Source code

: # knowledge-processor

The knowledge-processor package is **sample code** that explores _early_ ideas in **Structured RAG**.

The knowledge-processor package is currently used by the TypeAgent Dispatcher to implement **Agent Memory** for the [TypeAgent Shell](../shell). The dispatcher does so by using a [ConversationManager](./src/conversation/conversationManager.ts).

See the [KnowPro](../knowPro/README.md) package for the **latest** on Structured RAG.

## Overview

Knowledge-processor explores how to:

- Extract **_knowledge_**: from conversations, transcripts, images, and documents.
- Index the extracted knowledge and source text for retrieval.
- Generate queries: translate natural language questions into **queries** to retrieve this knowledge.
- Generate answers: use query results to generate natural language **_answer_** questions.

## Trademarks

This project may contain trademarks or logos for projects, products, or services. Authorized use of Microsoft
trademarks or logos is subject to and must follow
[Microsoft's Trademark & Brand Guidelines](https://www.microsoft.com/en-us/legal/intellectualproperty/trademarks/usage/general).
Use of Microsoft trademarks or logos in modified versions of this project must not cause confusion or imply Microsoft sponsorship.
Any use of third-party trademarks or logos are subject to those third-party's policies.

- - - - -

WHAT IS REQUIRED -> Reproduce each line of the records in which the string "language" appears.

ANSWER BELOW ->
- Generate queries: translate natural language questions into **queries** to retrieve this knowledge.
- Generate answers: use query results to generate natural language **_answer_** questions.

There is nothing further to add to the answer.